Records to process:
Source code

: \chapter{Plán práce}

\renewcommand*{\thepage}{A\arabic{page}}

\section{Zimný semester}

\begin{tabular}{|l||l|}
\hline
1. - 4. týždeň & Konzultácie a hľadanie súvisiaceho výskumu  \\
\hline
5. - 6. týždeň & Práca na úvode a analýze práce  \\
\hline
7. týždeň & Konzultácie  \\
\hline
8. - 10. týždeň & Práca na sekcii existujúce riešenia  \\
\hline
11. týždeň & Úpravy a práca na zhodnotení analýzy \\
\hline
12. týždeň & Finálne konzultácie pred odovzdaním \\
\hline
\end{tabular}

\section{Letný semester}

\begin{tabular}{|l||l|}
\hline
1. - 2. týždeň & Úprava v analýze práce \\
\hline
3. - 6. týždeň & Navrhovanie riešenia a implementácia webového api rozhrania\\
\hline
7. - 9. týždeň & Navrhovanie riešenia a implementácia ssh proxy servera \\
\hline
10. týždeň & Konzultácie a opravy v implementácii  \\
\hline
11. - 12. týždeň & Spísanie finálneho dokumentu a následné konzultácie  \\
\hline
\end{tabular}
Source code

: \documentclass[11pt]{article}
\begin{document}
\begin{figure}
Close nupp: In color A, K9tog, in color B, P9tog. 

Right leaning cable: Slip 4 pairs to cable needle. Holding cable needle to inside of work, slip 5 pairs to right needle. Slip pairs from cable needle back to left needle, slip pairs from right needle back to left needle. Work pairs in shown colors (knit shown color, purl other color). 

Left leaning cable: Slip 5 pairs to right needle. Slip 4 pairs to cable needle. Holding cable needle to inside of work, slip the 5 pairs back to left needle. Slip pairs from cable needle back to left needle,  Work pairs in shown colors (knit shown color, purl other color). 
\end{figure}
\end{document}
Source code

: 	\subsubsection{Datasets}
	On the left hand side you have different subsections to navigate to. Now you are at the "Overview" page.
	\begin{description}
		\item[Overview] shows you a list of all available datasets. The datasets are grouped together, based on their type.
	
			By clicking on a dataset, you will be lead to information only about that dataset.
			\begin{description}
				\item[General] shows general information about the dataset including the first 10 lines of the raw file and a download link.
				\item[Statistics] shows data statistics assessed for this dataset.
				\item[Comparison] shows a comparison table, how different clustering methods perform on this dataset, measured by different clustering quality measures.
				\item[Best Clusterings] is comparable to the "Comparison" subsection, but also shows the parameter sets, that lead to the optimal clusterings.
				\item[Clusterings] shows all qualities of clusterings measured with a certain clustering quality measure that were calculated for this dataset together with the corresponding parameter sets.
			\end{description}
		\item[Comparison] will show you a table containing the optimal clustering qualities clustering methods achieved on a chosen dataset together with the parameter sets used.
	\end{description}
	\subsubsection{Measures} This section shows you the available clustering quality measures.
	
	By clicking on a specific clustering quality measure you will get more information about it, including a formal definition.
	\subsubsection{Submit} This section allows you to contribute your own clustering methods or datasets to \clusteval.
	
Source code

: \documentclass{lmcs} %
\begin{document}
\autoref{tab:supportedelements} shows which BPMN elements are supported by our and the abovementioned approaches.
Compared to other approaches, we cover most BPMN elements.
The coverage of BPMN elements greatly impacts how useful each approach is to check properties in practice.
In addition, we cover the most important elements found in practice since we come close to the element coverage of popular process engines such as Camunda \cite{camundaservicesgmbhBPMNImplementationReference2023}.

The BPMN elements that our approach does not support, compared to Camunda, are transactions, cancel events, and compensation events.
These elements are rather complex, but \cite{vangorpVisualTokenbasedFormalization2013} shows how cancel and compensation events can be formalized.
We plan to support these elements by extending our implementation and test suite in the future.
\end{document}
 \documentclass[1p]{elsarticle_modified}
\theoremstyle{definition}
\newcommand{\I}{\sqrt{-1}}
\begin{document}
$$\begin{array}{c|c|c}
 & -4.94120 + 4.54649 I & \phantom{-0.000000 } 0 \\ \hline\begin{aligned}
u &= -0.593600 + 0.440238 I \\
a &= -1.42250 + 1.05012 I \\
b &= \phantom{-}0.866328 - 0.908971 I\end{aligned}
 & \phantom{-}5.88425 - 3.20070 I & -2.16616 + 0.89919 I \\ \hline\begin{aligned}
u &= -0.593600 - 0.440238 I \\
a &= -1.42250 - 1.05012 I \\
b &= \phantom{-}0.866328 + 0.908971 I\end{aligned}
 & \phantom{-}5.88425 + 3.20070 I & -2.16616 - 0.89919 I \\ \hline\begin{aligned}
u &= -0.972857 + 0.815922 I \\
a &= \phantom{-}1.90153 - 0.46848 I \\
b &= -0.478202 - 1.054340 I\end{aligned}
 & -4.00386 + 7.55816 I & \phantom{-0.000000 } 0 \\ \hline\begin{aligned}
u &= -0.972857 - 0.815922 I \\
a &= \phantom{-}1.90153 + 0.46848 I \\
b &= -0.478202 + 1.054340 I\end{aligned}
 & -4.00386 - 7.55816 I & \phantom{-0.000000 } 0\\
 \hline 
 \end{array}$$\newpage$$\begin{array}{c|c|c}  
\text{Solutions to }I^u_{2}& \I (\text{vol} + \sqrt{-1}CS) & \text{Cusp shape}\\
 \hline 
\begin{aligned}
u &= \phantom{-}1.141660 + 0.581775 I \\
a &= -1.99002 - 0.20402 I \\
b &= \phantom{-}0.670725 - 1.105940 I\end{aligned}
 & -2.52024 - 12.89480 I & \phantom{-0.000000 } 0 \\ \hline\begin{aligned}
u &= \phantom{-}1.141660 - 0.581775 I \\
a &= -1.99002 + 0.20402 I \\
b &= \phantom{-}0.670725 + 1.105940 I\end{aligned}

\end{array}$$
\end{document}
...
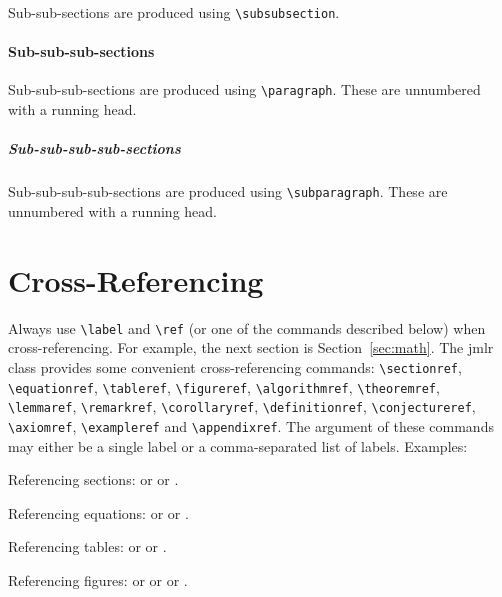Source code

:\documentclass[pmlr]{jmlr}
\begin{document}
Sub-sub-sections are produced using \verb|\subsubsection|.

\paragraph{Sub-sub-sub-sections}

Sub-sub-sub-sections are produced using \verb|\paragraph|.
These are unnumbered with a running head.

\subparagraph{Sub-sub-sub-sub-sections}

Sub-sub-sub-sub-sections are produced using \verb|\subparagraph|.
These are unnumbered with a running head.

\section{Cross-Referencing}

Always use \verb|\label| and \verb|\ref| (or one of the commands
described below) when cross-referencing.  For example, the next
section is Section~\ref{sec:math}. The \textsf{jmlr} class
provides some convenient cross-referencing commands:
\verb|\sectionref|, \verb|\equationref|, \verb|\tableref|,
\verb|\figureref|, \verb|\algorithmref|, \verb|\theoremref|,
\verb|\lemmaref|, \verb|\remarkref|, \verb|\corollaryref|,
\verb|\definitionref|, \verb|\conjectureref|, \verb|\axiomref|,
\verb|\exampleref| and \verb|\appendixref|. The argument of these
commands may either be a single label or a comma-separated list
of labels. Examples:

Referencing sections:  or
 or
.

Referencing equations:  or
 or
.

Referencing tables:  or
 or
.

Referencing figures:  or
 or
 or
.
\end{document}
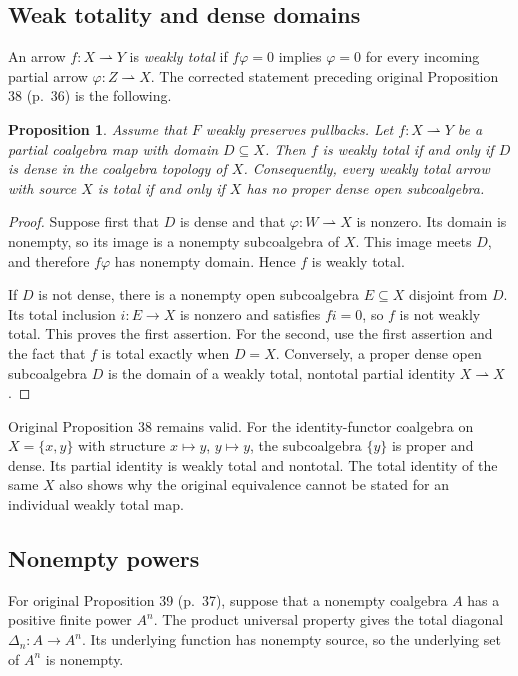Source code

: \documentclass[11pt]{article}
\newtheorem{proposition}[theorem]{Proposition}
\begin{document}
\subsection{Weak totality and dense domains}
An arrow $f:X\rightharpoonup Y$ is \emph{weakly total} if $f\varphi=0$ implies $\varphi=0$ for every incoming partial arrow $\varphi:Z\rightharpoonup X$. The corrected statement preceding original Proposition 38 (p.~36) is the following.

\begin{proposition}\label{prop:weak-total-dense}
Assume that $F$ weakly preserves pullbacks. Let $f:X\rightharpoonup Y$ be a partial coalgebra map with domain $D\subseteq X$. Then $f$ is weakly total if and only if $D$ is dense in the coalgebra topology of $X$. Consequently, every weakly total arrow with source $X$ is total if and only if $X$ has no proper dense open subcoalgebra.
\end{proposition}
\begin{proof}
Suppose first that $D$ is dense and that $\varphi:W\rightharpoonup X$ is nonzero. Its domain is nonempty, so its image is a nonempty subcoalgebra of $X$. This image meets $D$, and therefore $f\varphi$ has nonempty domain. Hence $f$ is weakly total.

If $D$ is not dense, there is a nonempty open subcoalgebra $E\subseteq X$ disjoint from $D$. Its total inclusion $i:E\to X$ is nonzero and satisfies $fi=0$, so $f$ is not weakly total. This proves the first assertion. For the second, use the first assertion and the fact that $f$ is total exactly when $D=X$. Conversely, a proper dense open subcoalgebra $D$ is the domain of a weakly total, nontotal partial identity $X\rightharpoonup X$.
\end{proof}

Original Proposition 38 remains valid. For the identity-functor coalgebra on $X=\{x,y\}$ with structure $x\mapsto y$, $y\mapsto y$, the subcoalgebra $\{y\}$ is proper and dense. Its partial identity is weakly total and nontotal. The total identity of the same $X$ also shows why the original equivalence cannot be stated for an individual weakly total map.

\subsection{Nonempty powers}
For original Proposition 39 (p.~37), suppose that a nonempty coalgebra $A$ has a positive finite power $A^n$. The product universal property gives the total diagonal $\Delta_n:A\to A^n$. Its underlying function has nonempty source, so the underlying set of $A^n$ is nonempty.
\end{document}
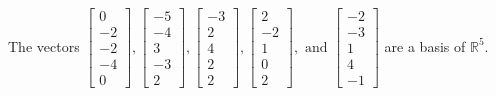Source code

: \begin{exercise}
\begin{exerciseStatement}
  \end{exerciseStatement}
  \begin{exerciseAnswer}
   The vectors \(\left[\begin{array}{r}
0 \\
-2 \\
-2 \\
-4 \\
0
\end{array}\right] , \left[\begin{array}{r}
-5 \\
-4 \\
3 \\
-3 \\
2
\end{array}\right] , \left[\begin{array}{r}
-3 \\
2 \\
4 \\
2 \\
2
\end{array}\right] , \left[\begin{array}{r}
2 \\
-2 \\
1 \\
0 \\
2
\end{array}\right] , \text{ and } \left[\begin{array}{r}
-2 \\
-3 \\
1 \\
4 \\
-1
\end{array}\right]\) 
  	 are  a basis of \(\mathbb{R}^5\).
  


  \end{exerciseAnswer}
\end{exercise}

Exercise objective: Search the data above for lines holding "documentclass" and copy each of them.

Task output:
: \documentclass[11pt]{article}
: \documentclass{lmcs} %
 \documentclass[1p]{elsarticle_modified}
:\documentclass[pmlr]{jmlr}
: \documentclass[11pt]{article}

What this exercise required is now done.